Professor James Petras

The excessive amount of time that is being spent on exposing US President Donald Trump’s personal issues is allowing Washington to dodge questions about more fundamental issues such as its role in the ongoing conflict in Syria, says an American academic.

Dr. James Petras, a Bartle professor emeritus of sociology based in New York, made the reamrks while discussing Fear, a controversial new book on Trump by Bob Woodward.

The book alleges that Trump allegedly demanded the assassination of Syrian President Bashar al-Assad after a 2017 chemical attack that Washington blamed on Damascus.

According to an excerpt from the book by Washington Post journalist, the US president told Defense Secretary James Mattis that he intended to assassinate the Syrian leader after the attack against the militant-held village of Khan Shaykhun in Syria's northwestern province of Idlib last year.

Mattis reportedly told Trump he would get "right on it" in an apparent attempt to pacify the president, but hung up the phone and instead told a senior aide, "We're not going to do any of that. We're going to be much more measured," Woodward wrote.

The US national security team then prepared a plan for a more conventional airstrike that Trump ultimately ordered.

“The book by Bob Woodward “emphasizes on the psychological and mental processes of distortion and fanaticism and the impulsive nature of President Trump,” Petras told Press TV on Wednesday.

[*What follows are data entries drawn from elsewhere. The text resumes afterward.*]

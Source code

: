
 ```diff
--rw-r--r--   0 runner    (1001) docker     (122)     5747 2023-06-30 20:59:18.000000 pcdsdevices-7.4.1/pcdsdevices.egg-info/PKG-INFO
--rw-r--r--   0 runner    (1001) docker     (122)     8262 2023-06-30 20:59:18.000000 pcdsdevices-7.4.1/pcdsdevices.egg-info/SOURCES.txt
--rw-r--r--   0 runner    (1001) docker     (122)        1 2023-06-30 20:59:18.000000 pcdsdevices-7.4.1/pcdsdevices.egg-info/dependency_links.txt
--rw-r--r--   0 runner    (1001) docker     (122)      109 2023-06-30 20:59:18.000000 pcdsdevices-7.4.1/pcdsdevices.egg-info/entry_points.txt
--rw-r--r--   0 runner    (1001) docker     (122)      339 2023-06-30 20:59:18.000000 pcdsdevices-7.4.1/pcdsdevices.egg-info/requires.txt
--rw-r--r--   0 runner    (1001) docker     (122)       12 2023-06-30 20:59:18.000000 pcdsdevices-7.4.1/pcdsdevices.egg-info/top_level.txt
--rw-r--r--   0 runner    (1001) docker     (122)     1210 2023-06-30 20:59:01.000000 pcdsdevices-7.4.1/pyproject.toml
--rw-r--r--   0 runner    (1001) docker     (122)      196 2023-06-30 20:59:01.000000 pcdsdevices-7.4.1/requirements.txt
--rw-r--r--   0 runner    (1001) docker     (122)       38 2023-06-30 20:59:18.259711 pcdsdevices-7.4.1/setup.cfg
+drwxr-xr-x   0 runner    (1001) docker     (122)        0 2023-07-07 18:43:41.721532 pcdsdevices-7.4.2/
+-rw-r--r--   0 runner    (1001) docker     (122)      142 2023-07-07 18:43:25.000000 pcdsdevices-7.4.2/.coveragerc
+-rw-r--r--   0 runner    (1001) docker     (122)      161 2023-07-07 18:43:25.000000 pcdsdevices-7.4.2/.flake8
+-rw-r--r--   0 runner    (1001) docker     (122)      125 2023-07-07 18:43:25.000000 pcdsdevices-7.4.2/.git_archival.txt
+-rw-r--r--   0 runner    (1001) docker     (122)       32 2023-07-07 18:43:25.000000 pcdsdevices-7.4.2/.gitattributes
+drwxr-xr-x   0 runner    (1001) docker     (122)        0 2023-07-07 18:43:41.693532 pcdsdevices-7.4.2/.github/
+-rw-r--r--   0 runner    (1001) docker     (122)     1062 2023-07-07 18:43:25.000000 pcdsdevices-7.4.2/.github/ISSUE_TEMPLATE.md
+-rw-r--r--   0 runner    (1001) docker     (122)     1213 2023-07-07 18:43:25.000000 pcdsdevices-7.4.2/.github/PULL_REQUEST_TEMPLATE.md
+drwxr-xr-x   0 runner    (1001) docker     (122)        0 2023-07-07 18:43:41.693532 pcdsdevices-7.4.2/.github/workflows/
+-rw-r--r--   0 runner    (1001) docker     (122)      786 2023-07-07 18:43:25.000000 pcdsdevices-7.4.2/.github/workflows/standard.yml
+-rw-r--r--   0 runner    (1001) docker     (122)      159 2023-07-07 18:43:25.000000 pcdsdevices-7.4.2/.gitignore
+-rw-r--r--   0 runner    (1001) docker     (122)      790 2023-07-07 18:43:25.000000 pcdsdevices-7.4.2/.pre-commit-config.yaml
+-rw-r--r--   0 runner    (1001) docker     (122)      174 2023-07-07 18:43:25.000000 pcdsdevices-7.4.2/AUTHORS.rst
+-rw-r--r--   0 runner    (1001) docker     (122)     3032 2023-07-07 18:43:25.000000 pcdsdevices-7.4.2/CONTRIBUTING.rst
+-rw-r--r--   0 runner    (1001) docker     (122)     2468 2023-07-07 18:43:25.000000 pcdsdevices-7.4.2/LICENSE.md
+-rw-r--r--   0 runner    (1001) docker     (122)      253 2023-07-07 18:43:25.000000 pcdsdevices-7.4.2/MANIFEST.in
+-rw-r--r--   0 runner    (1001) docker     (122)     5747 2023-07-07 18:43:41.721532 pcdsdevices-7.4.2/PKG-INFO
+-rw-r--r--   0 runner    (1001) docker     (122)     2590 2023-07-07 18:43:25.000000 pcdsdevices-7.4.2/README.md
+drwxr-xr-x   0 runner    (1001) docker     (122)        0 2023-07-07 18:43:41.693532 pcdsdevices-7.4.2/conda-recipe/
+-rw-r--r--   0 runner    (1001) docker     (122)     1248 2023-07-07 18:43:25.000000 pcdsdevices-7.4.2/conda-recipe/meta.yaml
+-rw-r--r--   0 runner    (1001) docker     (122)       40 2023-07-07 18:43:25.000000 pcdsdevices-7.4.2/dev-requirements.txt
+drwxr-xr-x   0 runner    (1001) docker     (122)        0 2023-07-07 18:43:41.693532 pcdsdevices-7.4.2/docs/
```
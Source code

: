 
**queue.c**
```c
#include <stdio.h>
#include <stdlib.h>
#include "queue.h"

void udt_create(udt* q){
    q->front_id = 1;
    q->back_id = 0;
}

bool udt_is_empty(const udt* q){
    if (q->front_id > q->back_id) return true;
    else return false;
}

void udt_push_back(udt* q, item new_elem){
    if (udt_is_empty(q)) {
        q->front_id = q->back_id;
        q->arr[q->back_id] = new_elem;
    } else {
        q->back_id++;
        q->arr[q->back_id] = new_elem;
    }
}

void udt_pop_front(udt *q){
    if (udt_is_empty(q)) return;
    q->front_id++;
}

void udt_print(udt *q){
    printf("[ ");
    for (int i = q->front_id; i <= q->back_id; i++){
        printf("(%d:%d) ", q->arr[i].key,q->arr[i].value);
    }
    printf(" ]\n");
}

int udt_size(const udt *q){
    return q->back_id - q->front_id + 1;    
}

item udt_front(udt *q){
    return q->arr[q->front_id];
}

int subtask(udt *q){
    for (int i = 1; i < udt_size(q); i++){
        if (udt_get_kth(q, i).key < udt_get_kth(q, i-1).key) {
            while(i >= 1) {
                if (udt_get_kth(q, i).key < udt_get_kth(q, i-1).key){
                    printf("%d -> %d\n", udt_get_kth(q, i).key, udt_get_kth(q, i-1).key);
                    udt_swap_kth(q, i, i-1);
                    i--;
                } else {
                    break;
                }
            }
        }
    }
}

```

“So it’s a very questionable book that focuses on the personality disorders but it doesn’t deal with the substantive issues that is the fact that the US lies about Syrian use of gas, doesn’t discuss critically the bombing of Syria and the support for the terrorist organizations,” he argued.

The energy spent on outlining such peripheral issues ultimately “obscures the more fundamental issues of the US wars in the Middle East and particularly support for the terrorist alliance between Washington, Israel and the terrorists in Syria,” the academic concluded.

Several hours after the excerpts from Fear were first published, the White House issued a statement denouncing Woodward's book.

“This book is nothing more than fabricated stories, many by former disgruntled employees, told to make the President look bad," White House press secretary Sarah Huckabee Sanders said in the statement.